### Goal of the exercise
Show, in full, each line of the data that contains "Python".

Plain-text document sources:
====

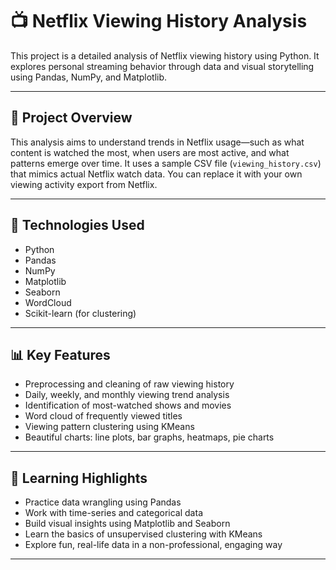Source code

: 

# 📺 Netflix Viewing History Analysis

This project is a detailed analysis of Netflix viewing history using Python. It explores personal streaming behavior through data and visual storytelling using Pandas, NumPy, and Matplotlib.

---

## 📁 Project Overview

This analysis aims to understand trends in Netflix usage—such as what content is watched the most, when users are most active, and what patterns emerge over time. It uses a sample CSV file (`viewing_history.csv`) that mimics actual Netflix watch data. You can replace it with your own viewing activity export from Netflix.

---

## 🔧 Technologies Used

* Python
* Pandas
* NumPy
* Matplotlib
* Seaborn
* WordCloud
* Scikit-learn (for clustering)

---

## 📊 Key Features

* Preprocessing and cleaning of raw viewing history
* Daily, weekly, and monthly viewing trend analysis
* Identification of most-watched shows and movies
* Word cloud of frequently viewed titles
* Viewing pattern clustering using KMeans
* Beautiful charts: line plots, bar graphs, heatmaps, pie charts

---

## 🧠 Learning Highlights

* Practice data wrangling using Pandas
* Work with time-series and categorical data
* Build visual insights using Matplotlib and Seaborn
* Learn the basics of unsupervised clustering with KMeans
* Explore fun, real-life data in a non-professional, engaging way

---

====

### Task response
This project is a detailed analysis of Netflix viewing history using Python. It explores personal streaming behavior through data and visual storytelling using Pandas, NumPy, and Matplotlib.
* Python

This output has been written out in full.